(Extracted records)
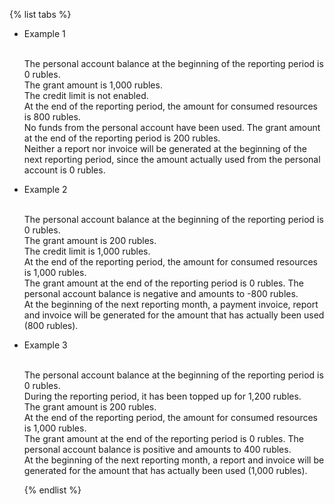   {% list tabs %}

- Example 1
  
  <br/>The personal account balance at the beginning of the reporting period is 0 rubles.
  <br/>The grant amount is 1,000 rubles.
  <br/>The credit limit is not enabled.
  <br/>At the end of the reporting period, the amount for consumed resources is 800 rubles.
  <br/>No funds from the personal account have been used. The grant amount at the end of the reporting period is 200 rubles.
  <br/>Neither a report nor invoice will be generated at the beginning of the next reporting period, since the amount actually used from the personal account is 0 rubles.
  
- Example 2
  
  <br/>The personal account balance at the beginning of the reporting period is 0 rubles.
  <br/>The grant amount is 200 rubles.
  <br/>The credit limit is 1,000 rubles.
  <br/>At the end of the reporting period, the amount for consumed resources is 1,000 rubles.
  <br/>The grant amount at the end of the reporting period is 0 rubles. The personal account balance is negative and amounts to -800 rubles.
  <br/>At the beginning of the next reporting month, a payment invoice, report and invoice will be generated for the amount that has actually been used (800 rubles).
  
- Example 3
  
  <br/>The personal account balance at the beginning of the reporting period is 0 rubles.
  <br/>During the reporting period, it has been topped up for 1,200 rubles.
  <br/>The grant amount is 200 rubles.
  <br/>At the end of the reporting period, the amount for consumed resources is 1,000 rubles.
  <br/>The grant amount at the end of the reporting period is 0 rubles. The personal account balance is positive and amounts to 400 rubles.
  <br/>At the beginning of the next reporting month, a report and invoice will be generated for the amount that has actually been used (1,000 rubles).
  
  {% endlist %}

==

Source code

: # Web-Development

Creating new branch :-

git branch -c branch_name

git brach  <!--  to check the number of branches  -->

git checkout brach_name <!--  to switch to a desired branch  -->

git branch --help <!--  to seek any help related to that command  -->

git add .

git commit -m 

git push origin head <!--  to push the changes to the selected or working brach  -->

Description of the task: The answer is to be a bare number, showing how many lines of the records contain "amounts".

Reply to the task: 2